Additional personnel: Rob Schnapf (guitar); Roger Joseph Manning Jr (keyboards); Pete Thomas, Joey Waronker, Victor Indrizzo (drums); Ethan Johns, Steven Rhoades (percussion).
Recorded at Sound Factory and Sunset Sound Recorders, Hollywood, California between July 2001 and February 2002.
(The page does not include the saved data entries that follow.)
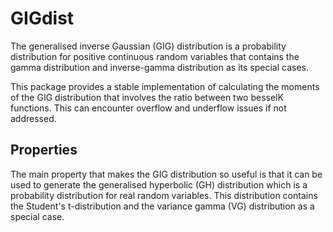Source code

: # GIGdist

The generalised inverse Gaussian (GIG) distribution is a probability distribution for positive continuous random variables that contains the gamma distribution and inverse-gamma distribution as its special cases.

This package provides a stable implementation of calculating the moments of the GIG distribution that involves the ratio between two besselK functions. This can encounter overflow and underflow issues if not addressed.


## Properties

The main property that makes the GIG distribution so useful is that it can be used to generate the generalised hyperbolic (GH) distribution which is a probability distribution for real random variables. This distribution contains the Student's t-distribution and the variance gamma (VG) distribution as a special case.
Most folks first became aware of Australian rockers the Vines via their cover of the Beatles' "I'm Only Sleeping" on 2001's I AM SAM soundtrack album. A few months down the line, their 2002 debut album HIGHLY EVOLVED took the UK by storm. Shortly thereafter, the album was released in the US with high hopes. The group's basic, no-frills guitar rock should find plenty of friends among fans of the Strokes, the Hives, White Stripes, etc. It's rock & roll stripped to the bone, pared down to charging riffs that reference such evergreen influences as the Stooges and the MC5, and sharp songcraft with echoes of everything from T. Rex to Nirvana. There are a couple of softer moments on HIGHLY EVOLVED, such as the ruminative "Autumn Shade" and the contemplative "Homesick," but for the most part these Aussie lads lead an electrified charge with all guns blazing, frenzied vocals and sledgehammer rhythms belting out their battle cry of rock with a capital "r."
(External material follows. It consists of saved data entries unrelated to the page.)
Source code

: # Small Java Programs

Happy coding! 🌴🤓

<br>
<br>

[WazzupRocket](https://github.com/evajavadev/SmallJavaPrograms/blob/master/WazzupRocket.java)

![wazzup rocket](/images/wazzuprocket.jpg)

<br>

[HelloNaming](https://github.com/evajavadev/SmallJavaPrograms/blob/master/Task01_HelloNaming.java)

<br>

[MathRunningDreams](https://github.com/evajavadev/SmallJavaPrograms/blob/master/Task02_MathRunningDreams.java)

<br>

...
The Vines: Craig Nicholls (vocals, guitar, Moog synthesizer, percussion); Ryan Griffiths (guitar); Patrick Matthews (piano, keyboards, bass); Hamish Rosser (drums, percussion).
Recorded at Bearsville Studios, Bearsville, New York in 2003.
This is an Enhanced CD, which contains both regular audio tracks and multimedia computer files.
For the second Vines album, WINNING DAYS, the group's resident enfant terrible, Craig Nicholls, still comes off as an amalgam of Ryan Adams, Billy Corgan, and Kurt Cobain, and that's exactly what makes the record compelling from the start. Guitars blaze as Nicholls's unapologetic rock-star sneer carries the fierce opening track, "Ride." On "TV Pro," the band moves into slow, dreamy territory, but the chiming riffs are soon joined by jagged bursts of distortion, making for one of the Vines' most dynamic tunes.
On this confident set, the Australian rockers benefit from producer Rob Schnapf's return to the boards, crafting multi-faceted songs ranging from the pensive, acoustic "Autumn Shade II" and the Beach Boys-influenced title track to the metallic stomp of "Evil Town" and the spite-fueled closing number. Talented beyond their years, the lads of the Vines prove that the success of their debut was no fluke with WINNING DAYS.